A Hersham golf club welcomed back one of the employees who worked in the requisitioned clubhouse during World War II.

Martin Aitchison created diagrams and artwork for handbooks designed by Sir Barnes Wallis, who developed the bouncing bombs in Burhill Golf Club’s premises.

When only a few people understood Wallis’s plan of the bomb, Mr Aitchison created an artistic impression of how it would work, shedding layers as it skimmed off the heavily protected surfaces protecting Germany’s powerhouse dams in the Ruhr valley.

Mr Aitchison, 94, said: “I never felt under pressure from work, but everything we worked on was top secret. Occasionally the tea lady would take an interest in one of my drawings, so we had to make up elaborate stories about what they were for.”

He returned to the site for the BBC’s coverage of the 70th anniversary of Operation Chastise, known as the Dambusters raid.

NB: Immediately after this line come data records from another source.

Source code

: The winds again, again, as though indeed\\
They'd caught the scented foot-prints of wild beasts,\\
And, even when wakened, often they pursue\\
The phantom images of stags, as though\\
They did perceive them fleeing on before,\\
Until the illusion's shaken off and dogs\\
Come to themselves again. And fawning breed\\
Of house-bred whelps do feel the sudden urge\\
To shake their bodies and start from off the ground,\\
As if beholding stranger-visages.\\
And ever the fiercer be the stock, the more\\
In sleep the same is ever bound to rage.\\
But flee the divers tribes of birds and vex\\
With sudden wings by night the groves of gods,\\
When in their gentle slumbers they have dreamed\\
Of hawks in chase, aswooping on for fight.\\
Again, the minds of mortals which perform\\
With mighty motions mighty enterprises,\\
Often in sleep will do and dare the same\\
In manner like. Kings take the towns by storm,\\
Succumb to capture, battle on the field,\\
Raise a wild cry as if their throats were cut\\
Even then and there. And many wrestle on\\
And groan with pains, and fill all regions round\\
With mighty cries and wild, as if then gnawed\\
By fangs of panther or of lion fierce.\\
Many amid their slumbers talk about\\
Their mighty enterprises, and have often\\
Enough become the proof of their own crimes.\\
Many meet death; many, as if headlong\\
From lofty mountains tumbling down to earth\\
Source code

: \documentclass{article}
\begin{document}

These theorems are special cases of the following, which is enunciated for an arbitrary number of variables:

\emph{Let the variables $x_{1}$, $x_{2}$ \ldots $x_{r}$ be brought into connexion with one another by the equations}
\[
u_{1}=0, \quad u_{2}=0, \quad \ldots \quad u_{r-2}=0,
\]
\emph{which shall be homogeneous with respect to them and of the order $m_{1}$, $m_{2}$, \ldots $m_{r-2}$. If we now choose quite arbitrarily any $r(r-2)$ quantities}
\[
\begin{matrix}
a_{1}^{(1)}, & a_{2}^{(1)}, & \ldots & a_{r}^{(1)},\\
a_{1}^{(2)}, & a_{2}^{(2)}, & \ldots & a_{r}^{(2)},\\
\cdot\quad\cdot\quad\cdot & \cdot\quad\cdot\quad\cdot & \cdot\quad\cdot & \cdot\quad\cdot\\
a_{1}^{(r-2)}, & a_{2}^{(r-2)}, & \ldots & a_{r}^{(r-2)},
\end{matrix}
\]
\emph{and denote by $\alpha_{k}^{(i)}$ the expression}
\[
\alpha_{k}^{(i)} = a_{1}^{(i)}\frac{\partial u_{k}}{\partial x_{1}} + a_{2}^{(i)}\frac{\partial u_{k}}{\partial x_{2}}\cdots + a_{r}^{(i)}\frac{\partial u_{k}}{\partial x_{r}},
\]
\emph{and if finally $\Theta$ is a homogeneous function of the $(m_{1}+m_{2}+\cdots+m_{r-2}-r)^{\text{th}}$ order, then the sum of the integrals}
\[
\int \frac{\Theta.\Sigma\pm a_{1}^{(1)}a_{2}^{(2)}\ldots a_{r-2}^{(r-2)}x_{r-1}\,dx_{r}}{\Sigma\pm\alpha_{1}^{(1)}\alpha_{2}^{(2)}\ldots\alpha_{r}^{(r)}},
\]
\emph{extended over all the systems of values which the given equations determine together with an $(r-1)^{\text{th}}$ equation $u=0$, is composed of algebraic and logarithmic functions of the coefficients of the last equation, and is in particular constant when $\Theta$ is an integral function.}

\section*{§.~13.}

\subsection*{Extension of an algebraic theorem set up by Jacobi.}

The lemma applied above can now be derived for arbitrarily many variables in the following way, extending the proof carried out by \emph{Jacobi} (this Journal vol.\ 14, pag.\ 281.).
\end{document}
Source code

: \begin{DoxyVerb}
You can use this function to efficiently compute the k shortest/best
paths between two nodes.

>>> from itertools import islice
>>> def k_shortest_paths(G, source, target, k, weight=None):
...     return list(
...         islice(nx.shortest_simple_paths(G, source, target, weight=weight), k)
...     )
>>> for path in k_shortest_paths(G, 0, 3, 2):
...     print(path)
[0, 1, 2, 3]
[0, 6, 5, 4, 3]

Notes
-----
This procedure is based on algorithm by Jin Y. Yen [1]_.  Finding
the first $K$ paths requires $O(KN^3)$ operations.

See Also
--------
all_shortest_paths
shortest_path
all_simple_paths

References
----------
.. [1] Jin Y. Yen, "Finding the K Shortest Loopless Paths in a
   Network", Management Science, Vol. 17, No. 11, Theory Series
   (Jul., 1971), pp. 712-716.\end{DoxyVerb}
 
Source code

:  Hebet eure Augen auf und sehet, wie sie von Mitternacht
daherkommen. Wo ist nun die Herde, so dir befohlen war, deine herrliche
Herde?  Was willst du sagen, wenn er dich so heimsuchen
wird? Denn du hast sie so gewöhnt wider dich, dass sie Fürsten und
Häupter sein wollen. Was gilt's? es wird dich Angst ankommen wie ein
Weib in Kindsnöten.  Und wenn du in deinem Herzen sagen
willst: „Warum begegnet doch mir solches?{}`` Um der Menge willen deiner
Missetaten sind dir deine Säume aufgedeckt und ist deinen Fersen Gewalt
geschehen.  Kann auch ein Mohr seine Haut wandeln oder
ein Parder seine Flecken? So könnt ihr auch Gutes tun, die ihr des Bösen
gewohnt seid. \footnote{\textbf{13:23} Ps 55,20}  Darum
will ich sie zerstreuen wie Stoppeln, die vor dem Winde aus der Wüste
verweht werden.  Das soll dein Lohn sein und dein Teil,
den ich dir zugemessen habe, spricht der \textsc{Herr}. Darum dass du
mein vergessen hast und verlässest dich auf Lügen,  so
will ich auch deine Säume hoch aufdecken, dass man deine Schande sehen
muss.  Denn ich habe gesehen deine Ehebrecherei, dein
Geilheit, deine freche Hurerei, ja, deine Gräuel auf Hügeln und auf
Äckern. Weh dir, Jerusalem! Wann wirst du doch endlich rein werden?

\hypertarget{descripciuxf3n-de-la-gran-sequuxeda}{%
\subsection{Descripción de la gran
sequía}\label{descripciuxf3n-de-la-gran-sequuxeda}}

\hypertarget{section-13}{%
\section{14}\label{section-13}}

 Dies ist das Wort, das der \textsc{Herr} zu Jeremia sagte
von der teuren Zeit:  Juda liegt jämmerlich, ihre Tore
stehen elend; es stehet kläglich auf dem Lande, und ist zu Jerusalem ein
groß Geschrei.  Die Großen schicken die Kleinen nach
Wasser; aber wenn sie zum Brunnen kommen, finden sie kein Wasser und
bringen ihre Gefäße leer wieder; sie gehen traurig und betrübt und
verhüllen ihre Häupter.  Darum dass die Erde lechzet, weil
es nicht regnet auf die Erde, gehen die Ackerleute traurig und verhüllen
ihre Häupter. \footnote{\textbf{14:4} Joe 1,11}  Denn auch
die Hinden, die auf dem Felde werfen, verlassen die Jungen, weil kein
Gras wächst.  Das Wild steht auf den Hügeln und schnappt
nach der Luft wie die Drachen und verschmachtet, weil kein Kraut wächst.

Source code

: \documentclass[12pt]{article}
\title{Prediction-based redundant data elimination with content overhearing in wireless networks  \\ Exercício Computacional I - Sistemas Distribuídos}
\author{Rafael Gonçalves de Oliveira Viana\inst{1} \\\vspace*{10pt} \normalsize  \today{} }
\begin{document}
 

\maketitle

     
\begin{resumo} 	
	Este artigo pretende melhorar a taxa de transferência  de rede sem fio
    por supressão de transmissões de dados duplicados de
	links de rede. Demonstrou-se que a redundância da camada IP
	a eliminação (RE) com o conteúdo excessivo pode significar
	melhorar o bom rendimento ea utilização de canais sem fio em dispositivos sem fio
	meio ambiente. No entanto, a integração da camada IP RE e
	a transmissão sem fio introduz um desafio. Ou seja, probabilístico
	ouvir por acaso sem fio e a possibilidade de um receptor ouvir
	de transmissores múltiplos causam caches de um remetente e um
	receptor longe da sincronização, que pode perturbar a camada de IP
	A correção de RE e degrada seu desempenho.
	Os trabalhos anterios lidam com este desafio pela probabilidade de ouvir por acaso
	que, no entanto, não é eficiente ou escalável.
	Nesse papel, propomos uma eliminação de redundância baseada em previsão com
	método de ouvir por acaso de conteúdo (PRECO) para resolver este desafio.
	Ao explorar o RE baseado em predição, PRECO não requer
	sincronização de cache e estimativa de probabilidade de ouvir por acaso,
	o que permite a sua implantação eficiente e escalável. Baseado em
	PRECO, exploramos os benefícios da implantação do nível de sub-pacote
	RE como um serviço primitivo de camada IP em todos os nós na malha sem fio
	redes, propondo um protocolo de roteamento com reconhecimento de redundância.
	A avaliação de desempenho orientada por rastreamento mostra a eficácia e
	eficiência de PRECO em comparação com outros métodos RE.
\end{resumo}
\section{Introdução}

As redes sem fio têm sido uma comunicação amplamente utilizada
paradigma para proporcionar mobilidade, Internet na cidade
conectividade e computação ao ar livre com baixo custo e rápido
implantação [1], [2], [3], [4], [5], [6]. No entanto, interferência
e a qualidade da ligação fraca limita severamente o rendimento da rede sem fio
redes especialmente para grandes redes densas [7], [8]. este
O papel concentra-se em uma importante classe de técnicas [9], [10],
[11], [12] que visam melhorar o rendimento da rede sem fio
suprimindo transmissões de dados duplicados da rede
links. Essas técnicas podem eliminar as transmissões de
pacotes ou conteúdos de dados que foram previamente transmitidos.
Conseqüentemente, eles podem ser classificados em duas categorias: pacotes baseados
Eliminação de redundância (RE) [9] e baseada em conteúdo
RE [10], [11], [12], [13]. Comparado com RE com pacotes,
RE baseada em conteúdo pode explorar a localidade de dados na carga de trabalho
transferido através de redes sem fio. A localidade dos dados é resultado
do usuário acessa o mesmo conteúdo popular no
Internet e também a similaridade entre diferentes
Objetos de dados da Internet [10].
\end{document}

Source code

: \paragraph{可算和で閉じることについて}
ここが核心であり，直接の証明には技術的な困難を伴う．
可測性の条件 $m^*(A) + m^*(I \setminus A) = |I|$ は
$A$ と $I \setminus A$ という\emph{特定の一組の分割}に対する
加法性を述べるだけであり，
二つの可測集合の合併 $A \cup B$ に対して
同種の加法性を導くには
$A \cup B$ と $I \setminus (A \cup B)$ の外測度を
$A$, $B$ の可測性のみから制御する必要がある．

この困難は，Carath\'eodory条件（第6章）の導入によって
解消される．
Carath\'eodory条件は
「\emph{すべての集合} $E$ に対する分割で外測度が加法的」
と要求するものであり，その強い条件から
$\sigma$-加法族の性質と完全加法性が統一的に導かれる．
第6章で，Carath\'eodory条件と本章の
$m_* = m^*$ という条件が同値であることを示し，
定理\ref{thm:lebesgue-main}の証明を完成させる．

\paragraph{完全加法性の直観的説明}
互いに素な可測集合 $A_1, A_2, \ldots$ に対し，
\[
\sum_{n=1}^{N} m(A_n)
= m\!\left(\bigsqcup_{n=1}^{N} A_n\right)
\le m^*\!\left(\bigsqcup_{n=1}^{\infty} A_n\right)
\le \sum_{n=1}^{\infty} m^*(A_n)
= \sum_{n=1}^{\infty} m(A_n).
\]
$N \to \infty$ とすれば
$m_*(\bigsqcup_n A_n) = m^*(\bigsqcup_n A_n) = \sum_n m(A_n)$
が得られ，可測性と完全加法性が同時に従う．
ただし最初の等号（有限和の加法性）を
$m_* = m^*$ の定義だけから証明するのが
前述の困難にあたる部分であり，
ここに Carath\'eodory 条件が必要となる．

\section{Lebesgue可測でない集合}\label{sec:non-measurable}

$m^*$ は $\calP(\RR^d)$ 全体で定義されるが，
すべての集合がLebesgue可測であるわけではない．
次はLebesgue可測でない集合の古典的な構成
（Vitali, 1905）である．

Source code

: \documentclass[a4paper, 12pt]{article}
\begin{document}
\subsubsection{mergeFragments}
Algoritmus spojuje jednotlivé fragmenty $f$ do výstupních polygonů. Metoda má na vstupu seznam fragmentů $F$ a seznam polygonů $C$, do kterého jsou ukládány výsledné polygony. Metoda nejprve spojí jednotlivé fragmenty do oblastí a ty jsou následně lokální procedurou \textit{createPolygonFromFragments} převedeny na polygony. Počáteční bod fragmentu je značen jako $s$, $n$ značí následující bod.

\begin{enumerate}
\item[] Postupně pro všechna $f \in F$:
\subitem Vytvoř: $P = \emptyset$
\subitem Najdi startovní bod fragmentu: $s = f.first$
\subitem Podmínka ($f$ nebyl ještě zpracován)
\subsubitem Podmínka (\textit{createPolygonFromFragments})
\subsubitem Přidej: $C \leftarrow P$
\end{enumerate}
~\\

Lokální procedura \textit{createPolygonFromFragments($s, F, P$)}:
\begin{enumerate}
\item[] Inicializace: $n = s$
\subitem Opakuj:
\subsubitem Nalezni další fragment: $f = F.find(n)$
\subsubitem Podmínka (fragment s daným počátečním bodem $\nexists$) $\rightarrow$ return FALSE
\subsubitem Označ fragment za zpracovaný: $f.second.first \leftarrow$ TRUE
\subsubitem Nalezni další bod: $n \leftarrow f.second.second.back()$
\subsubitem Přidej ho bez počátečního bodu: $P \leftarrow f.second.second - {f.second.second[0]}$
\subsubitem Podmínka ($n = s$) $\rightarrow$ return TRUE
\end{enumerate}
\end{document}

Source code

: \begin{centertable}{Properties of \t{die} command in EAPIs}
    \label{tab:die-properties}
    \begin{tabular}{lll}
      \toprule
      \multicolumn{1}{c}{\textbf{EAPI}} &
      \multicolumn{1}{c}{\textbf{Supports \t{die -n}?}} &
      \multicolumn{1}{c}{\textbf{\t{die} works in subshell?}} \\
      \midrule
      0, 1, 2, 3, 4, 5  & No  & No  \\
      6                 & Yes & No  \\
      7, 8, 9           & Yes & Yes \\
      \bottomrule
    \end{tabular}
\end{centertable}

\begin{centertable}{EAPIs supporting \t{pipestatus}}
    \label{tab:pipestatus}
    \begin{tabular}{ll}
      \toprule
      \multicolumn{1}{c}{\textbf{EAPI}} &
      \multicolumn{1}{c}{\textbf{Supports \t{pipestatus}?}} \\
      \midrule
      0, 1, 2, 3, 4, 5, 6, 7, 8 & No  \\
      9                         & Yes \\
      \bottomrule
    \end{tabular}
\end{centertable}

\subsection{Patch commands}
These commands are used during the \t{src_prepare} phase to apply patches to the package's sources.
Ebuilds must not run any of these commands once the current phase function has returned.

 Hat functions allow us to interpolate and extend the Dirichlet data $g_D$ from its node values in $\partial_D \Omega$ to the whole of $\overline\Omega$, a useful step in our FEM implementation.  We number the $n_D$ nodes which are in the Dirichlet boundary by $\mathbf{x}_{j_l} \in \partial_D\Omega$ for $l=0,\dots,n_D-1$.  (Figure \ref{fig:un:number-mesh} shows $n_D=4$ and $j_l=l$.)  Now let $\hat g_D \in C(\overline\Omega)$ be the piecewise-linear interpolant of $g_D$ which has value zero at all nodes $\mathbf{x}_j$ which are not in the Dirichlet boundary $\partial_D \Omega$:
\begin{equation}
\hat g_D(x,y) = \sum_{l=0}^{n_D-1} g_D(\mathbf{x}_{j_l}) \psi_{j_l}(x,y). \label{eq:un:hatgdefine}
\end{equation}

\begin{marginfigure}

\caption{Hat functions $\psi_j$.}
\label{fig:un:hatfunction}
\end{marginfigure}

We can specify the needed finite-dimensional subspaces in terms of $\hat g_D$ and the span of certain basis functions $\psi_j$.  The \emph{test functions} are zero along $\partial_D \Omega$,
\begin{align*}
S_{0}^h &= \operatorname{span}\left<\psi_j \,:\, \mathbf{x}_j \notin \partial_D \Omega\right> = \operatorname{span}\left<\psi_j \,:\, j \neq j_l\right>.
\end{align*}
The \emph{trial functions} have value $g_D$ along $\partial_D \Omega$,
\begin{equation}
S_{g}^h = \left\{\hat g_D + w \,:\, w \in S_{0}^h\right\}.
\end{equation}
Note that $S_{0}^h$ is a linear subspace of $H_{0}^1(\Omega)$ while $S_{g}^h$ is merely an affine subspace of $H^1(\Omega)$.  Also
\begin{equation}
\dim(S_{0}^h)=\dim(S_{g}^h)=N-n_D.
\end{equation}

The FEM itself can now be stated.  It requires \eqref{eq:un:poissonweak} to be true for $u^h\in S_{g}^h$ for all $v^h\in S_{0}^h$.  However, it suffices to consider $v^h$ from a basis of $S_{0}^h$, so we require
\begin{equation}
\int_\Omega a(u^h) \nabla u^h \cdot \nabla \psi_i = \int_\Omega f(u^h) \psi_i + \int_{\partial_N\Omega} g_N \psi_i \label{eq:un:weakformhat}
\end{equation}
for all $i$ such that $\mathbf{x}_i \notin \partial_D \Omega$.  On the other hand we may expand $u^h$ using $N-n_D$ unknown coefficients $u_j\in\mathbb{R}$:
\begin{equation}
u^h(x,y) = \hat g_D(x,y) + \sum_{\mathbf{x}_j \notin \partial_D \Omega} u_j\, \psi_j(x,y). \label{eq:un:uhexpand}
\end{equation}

Due to his deafness, Mr Aitchison never served in the military but worked with Wallis and 300 others at the clubhouse.

He had wanted to use his talent for drawing to become an engineer, but lacked the mathematical knowledge.

After the war ended, he became an artist, working for The Eagle comic and Ladybird books.

The club’s general manager David Cook said: “It is too easy to forget what work took place here as recently as 70 years ago, and it’s humbling to be in the presence of someone who was part of such an important and well-known operation.”